*** MATERIAL PROVIDED Section Begins ***

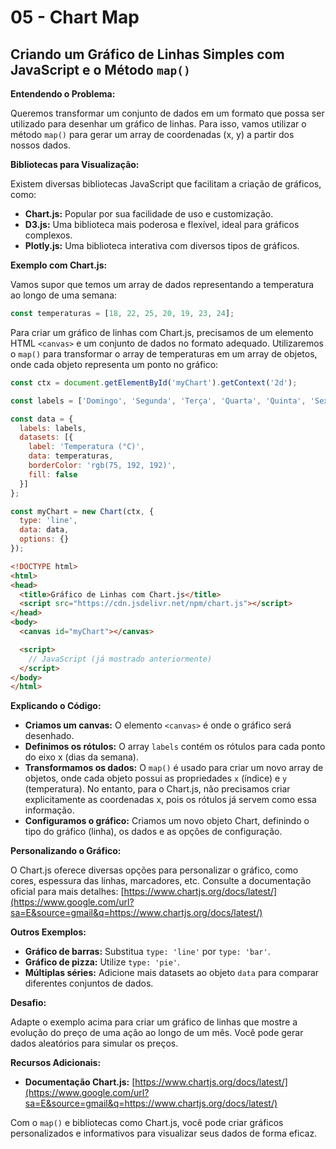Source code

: # 05 - Chart Map

## Criando um Gráfico de Linhas Simples com JavaScript e o Método `map()`


**Entendendo o Problema:**

Queremos transformar um conjunto de dados em um formato que possa ser utilizado para desenhar um gráfico de linhas. Para isso, vamos utilizar o método `map()` para gerar um array de coordenadas (x, y) a partir dos nossos dados.

**Bibliotecas para Visualização:**

Existem diversas bibliotecas JavaScript que facilitam a criação de gráficos, como:

* **Chart.js:** Popular por sua facilidade de uso e customização.
* **D3.js:** Uma biblioteca mais poderosa e flexível, ideal para gráficos complexos.
* **Plotly.js:** Uma biblioteca interativa com diversos tipos de gráficos.

**Exemplo com Chart.js:**

Vamos supor que temos um array de dados representando a temperatura ao longo de uma semana:

```javascript
const temperaturas = [18, 22, 25, 20, 19, 23, 24];
```

Para criar um gráfico de linhas com Chart.js, precisamos de um elemento HTML `<canvas>` e um conjunto de dados no formato adequado. Utilizaremos o `map()` para transformar o array de temperaturas em um array de objetos, onde cada objeto representa um ponto no gráfico:

```javascript
const ctx = document.getElementById('myChart').getContext('2d');

const labels = ['Domingo', 'Segunda', 'Terça', 'Quarta', 'Quinta', 'Sexta', 'Sábado'];

const data = {
  labels: labels,
  datasets: [{
    label: 'Temperatura (°C)',
    data: temperaturas,
    borderColor: 'rgb(75, 192, 192)',
    fill: false
  }]
};

const myChart = new Chart(ctx, {
  type: 'line',
  data: data,
  options: {}
});
```

```html
<!DOCTYPE html>
<html>
<head>
  <title>Gráfico de Linhas com Chart.js</title>
  <script src="https://cdn.jsdelivr.net/npm/chart.js"></script>
</head>
<body>
  <canvas id="myChart"></canvas>

  <script>
    // JavaScript (já mostrado anteriormente)
  </script>
</body>
</html>
```

**Explicando o Código:**

* **Criamos um canvas:** O elemento `<canvas>` é onde o gráfico será desenhado.
* **Definimos os rótulos:** O array `labels` contém os rótulos para cada ponto do eixo x (dias da semana).
* **Transformamos os dados:** O `map()` é usado para criar um novo array de objetos, onde cada objeto possui as propriedades `x` (índice) e `y` (temperatura). No entanto, para o Chart.js, não precisamos criar explicitamente as coordenadas x, pois os rótulos já servem como essa informação.
* **Configuramos o gráfico:** Criamos um novo objeto Chart, definindo o tipo do gráfico (linha), os dados e as opções de configuração.

**Personalizando o Gráfico:**

O Chart.js oferece diversas opções para personalizar o gráfico, como cores, espessura das linhas, marcadores, etc. Consulte a documentação oficial para mais detalhes: [https://www.chartjs.org/docs/latest/](https://www.google.com/url?sa=E&source=gmail&q=https://www.chartjs.org/docs/latest/)

**Outros Exemplos:**

* **Gráfico de barras:** Substitua `type: 'line'` por `type: 'bar'`.
* **Gráfico de pizza:** Utilize `type: 'pie'`.
* **Múltiplas séries:** Adicione mais datasets ao objeto `data` para comparar diferentes conjuntos de dados.

**Desafio:**

Adapte o exemplo acima para criar um gráfico de linhas que mostre a evolução do preço de uma ação ao longo de um mês. Você pode gerar dados aleatórios para simular os preços.

**Recursos Adicionais:**

* **Documentação Chart.js:** [https://www.chartjs.org/docs/latest/](https://www.google.com/url?sa=E&source=gmail&q=https://www.chartjs.org/docs/latest/)

Com o `map()` e bibliotecas como Chart.js, você pode criar gráficos personalizados e informativos para visualizar seus dados de forma eficaz.

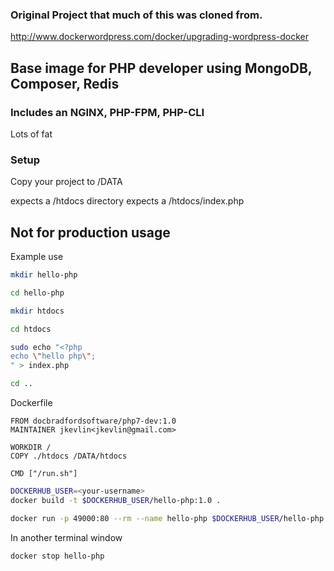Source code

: ### Original Project that much of this was cloned from.

http://www.dockerwordpress.com/docker/upgrading-wordpress-docker

## Base image for PHP developer using MongoDB, Composer, Redis


### Includes an NGINX, PHP-FPM, PHP-CLI
Lots of fat

### Setup

Copy your project to /DATA

expects a /htdocs directory
expects a /htdocs/index.php

## Not for production usage

Example use

```bash
mkdir hello-php

cd hello-php

mkdir htdocs

cd htdocs

sudo echo "<?php
echo \"hello php\";
" > index.php

cd ..
```

Dockerfile
```docker
FROM docbradfordsoftware/php7-dev:1.0
MAINTAINER jkevlin<jkevlin@gmail.com>

WORKDIR /
COPY ./htdocs /DATA/htdocs

CMD ["/run.sh"]
```

```bash
DOCKERHUB_USER=<your-username>
docker build -t $DOCKERHUB_USER/hello-php:1.0 .

docker run -p 49000:80 --rm --name hello-php $DOCKERHUB_USER/hello-php:1.0
```

In another terminal window
```bash
docker stop hello-php
```
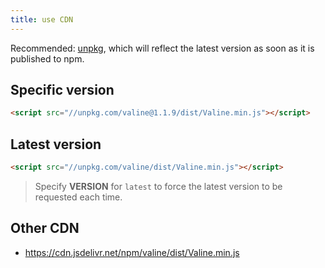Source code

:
 ```yaml
---
title: use CDN
---
```


Recommended: [unpkg](https://unpkg.com/), which will reflect the latest version as soon as it is published to npm.

## Specific version

```html
<script src="//unpkg.com/valine@1.1.9/dist/Valine.min.js"></script>
```

## Latest version

``` html
<script src="//unpkg.com/valine/dist/Valine.min.js"></script>
```

> Specify **VERSION** for `latest` to force the latest version to be requested each time.  


## Other CDN

- https://cdn.jsdelivr.net/npm/valine/dist/Valine.min.js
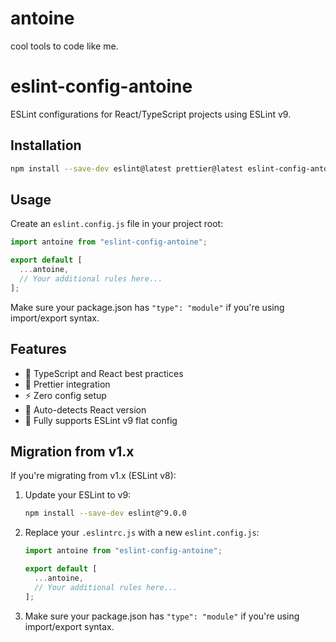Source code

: # antoine

cool tools to code like me.

# eslint-config-antoine

ESLint configurations for React/TypeScript projects using ESLint v9.

## Installation

```bash
npm install --save-dev eslint@latest prettier@latest eslint-config-antoine@latest
```

## Usage

Create an `eslint.config.js` file in your project root:

```js
import antoine from "eslint-config-antoine";

export default [
  ...antoine,
  // Your additional rules here...
];
```

Make sure your package.json has `"type": "module"` if you're using import/export syntax.

## Features

- 🎯 TypeScript and React best practices
- 🎨 Prettier integration
- ⚡️ Zero config setup
- 🔄 Auto-detects React version
- 🚀 Fully supports ESLint v9 flat config

## Migration from v1.x

If you're migrating from v1.x (ESLint v8):

1. Update your ESLint to v9:
   ```bash
   npm install --save-dev eslint@^9.0.0
   ```

2. Replace your `.eslintrc.js` with a new `eslint.config.js`:
   ```js
   import antoine from "eslint-config-antoine";
   
   export default [
     ...antoine,
     // Your additional rules here...
   ];
   ```

3. Make sure your package.json has `"type": "module"` if you're using import/export syntax.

*** MATERIAL PROVIDED Section Ends ***

HOW TO COMPLETE THIS TASK:
From the entries above, copy every line that holds the word "save".

SOLUTION TO THIS EXERCISE:
npm install --save-dev eslint@latest prettier@latest eslint-config-antoine@latest
   npm install --save-dev eslint@^9.0.0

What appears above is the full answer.